2. Lorsqu'une personne demande au juge des référés, sur le fondement des dispositions précitées de l'article L. 521-4 du code de justice administrative, d'assurer par de nouvelles injonctions et une astreinte l'exécution de mesures ordonnées par le juge des référés et demeurées sans effet, il appartient à cette personne de soumettre au juge des référés tout élément de nature à établir l'absence d'exécution, totale ou partielle, des mesures précédemment ordonnées et à l'administration, si la demande lui est communiquée en défense et si elle entend contester le défaut d'exécution, de produire tout élément en sens contraire, avant que le juge des référés se prononce au vu de cette instruction.

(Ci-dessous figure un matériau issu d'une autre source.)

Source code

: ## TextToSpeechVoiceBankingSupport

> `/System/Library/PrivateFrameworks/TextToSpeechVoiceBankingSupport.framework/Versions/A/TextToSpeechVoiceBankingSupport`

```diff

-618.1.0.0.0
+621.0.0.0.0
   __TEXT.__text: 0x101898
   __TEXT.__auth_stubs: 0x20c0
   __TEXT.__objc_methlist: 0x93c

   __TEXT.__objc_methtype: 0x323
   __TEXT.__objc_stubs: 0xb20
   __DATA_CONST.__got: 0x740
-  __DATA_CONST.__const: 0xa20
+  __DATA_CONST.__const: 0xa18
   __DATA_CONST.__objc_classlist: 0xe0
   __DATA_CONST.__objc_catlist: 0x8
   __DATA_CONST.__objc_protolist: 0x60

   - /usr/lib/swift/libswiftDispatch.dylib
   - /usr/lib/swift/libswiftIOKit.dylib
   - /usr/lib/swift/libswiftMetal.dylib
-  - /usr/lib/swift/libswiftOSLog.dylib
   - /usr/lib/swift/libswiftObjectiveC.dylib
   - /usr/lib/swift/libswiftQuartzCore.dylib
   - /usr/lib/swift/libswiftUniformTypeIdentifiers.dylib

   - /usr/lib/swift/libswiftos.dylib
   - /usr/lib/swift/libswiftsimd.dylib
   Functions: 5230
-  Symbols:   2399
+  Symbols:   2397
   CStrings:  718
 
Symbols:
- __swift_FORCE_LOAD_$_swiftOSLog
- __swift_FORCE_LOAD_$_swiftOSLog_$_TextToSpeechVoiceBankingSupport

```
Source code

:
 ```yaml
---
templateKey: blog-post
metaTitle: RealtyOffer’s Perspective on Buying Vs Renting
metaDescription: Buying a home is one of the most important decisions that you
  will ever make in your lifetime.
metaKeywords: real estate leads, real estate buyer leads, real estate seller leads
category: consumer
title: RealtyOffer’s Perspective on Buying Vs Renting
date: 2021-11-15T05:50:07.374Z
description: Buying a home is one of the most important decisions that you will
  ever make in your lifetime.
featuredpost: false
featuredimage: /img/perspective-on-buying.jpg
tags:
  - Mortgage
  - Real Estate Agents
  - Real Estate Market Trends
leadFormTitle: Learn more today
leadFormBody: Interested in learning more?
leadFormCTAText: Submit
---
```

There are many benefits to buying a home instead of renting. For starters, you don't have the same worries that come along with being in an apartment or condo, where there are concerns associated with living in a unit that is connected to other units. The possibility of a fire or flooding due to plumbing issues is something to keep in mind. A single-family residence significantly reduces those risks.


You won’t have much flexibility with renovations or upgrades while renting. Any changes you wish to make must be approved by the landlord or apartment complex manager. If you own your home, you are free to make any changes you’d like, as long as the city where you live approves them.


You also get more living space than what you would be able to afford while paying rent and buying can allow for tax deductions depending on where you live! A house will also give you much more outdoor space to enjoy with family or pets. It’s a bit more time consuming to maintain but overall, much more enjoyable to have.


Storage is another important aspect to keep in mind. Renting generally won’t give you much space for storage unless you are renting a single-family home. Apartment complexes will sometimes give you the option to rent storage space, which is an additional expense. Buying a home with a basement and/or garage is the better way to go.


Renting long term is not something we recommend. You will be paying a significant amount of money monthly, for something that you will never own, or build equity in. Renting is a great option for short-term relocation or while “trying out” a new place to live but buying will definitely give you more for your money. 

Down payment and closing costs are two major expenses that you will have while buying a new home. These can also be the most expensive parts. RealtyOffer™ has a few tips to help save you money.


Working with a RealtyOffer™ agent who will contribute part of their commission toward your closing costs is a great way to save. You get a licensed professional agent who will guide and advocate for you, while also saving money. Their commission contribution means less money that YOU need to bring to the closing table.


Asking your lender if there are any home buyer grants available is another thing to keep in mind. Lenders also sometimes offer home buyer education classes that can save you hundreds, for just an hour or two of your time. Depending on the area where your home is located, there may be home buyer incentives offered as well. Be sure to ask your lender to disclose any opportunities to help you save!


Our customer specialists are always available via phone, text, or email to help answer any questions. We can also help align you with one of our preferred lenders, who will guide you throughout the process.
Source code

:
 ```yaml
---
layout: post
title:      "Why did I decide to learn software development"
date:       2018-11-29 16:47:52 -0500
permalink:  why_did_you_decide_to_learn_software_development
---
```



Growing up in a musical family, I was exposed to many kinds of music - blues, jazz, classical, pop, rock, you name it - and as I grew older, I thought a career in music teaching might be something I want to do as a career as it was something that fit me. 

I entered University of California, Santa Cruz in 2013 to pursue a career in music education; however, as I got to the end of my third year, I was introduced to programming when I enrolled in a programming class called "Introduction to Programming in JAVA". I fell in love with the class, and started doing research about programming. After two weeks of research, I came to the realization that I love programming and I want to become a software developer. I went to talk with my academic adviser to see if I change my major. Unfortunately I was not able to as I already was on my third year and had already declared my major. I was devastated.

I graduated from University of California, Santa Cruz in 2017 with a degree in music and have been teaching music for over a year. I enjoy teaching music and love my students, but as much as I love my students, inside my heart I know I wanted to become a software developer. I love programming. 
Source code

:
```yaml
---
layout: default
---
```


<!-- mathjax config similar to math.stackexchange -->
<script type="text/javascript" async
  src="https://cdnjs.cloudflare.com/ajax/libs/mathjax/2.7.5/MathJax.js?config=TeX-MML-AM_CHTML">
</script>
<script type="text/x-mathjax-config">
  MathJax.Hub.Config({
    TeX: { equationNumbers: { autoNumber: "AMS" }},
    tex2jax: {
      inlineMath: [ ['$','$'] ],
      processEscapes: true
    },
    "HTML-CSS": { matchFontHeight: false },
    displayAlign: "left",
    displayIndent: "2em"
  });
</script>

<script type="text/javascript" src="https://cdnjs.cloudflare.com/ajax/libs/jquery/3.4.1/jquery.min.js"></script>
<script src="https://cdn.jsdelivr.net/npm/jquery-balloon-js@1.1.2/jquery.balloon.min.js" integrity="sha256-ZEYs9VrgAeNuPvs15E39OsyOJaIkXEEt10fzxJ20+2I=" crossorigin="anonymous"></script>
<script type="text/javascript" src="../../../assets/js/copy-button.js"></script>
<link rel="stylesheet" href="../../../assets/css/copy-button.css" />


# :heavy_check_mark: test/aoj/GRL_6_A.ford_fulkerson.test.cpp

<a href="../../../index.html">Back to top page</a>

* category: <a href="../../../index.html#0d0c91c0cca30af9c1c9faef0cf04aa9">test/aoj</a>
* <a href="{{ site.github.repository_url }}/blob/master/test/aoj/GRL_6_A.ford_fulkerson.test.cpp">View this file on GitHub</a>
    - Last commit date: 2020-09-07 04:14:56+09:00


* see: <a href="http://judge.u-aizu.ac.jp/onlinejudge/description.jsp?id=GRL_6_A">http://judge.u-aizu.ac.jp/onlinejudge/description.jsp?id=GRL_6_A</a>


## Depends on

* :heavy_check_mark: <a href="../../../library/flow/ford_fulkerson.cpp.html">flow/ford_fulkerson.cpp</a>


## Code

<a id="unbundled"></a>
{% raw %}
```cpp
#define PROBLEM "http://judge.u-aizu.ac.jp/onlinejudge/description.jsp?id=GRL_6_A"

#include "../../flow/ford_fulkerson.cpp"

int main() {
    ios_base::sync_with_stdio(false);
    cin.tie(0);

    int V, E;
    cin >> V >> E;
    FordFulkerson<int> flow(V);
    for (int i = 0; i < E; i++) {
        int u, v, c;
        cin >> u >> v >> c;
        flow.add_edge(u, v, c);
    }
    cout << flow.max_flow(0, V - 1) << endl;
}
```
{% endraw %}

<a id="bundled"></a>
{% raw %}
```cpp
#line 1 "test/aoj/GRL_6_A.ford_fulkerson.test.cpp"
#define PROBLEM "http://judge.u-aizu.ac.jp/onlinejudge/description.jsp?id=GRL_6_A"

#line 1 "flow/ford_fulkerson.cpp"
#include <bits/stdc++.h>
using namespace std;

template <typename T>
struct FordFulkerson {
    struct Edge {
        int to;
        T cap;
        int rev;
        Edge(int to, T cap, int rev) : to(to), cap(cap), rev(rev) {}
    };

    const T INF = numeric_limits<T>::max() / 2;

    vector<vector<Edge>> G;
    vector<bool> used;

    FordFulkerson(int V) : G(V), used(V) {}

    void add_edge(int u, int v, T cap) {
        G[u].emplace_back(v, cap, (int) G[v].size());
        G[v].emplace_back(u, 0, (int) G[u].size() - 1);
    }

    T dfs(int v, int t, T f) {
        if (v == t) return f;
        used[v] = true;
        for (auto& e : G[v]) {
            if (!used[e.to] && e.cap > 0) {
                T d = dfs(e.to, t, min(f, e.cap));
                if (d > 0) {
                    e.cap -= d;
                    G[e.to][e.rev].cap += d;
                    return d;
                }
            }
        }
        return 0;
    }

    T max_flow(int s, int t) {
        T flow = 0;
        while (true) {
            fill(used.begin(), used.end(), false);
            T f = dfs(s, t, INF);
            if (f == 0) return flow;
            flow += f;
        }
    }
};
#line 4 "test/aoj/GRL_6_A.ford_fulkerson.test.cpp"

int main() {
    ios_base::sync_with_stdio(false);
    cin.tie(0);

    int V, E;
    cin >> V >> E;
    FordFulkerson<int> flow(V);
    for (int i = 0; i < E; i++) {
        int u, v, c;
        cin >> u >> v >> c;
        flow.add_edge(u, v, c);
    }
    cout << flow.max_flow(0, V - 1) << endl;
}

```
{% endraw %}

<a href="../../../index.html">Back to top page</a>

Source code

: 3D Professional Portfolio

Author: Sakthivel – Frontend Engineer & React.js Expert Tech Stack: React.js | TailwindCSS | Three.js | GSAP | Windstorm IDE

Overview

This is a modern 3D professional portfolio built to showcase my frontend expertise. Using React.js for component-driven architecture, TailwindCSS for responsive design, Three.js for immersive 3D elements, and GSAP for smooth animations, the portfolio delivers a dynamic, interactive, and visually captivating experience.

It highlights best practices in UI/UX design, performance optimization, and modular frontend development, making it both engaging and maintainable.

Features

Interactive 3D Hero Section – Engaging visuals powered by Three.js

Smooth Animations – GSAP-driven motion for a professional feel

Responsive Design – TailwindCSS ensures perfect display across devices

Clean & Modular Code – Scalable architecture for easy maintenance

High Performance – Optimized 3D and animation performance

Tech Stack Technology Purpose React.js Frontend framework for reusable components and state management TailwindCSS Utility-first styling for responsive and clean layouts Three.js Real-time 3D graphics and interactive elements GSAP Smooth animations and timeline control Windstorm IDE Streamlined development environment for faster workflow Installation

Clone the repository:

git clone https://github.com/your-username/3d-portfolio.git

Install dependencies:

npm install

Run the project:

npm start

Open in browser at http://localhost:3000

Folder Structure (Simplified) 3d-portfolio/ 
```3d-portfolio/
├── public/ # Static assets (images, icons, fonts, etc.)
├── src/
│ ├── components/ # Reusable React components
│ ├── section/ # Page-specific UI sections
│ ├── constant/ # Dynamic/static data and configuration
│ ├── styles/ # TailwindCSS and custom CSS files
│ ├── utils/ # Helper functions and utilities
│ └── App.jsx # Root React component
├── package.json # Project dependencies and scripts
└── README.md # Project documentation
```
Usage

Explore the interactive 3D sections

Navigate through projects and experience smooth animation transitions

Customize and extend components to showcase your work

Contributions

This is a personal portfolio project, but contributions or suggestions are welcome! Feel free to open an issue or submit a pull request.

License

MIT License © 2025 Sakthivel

3. Par une ordonnance n° 2406007 du 4 juillet 2024, le juge des référés du tribunal administratif de Lille, statuant sur le fondement de l'article L. 521-1 du code de justice administrative, a, d'une part, prononcé la suspension de l'exécution de la décision du 15 avril 2024 par laquelle le préfet du Pas-de-Calais avait refusé de faire droit à la demande de M. B tendant à la délivrance d'un titre de séjour, d'autre part, enjoint au préfet du Pas-de-Calais de procéder à un nouvel examen de la situation de l'intéressé dans le délai d'un mois à compter de la notification de l'ordonnance à intervenir et de lui délivrer une autorisation provisoire de séjour dans le délai de 15 jours

4. Il résulte de l'instruction que, si le préfet du Pas-de-Calais, à la date de la présente ordonnance, a délivré à M. B une autorisation provisoire de séjour, il n'a, en revanche, pas procédé dans le délai d'un mois qui lui avait été prescrit par l'article 3 de l'ordonnance du 4 juillet 2024 à un nouvel examen de la demande de M. B tendant à la délivrance d'un titre de séjour. Certes, le préfet du Pas-de-Calais a, par une lettre du 27 novembre 2024, postérieure à l'introduction de la requête en référé, informé M. B qu'il avait, en exécution de l'ordonnance du 4 juillet 2024, saisi pour avis la commission du titre de séjour et qu'il le convoquait le 16 décembre 2024 à la préfecture du Pas-de-Calais pour se présenter devant ses membres. Toutefois, nonobstant cette circonstance, il y a lieu de faire droit aux conclusions de la requête de M. B tendant à assortir l'article 3 de l'ordonnance du 4 juillet 2024 d'une astreinte de 100 euros par jour de retard qui prendra effet à l'expiration du délai d'un mois à compter de la notification de la présente ordonnance.

Sur les frais liés au litige :

13. M. B étant admis, à titre provisoire, à l'aide juridictionnelle, son avocate peut se prévaloir des dispositions des articles L. 761-1 du code de justice administrative et 37 de la loi du 10 juillet 1991. Il y a lieu, dans les circonstances de l'espèce, sous réserve que Me Gommeaux, avocate de M. B, renonce à percevoir la somme correspondant à la part contributive de l'Etat et sous réserve de l'admission définitive de sa cliente à l'aide juridictionnelle, de mettre à la charge de l'Etat le versement à Me Gommeaux de la somme de 800 euros.

O R D O N N E :

Article 1er : M. B est admis, à titre provisoire, à l'aide juridictionnelle.

Article 2 : L'injonction de procéder à un nouvel examen de la situation de M. B prescrite par l'article 3 de l'ordonnance n° 2406007 du 4 juillet 2024 est assortie d'une astreinte de 100 (cent) euros par jour de retard à compter de l'expiration du délai d'un mois suivant la notification de la présente ordonnance.

Article 3 : L'Etat versera à Me Gommeaux, sous réserve qu'elle renonce à percevoir la somme correspondant à la part contributive de l'Etat, la somme de 800 (huit cents) euros au titre des articles L. 761-1 du code de justice administrative et 37 de la loi du 10 juillet 1991.

Article 4 : La présente ordonnance sera notifiée à M. A B, à Me Julie Gommeaux et au ministre de l'intérieur.

Copie en sera adressée au préfet du Pas-de-Calais.

Fait à Lille, le 14 décembre 2024.

Le juge des référés,

signé

O. HUGUEN

La République mande et ordonne au ministre de l'intérieur en ce qui le concerne et à tous commissaires de justice à ce requis en ce qui concerne les voies de droit commun, contre les parties privées, de pourvoir à l'exécution de la présente ordonnance.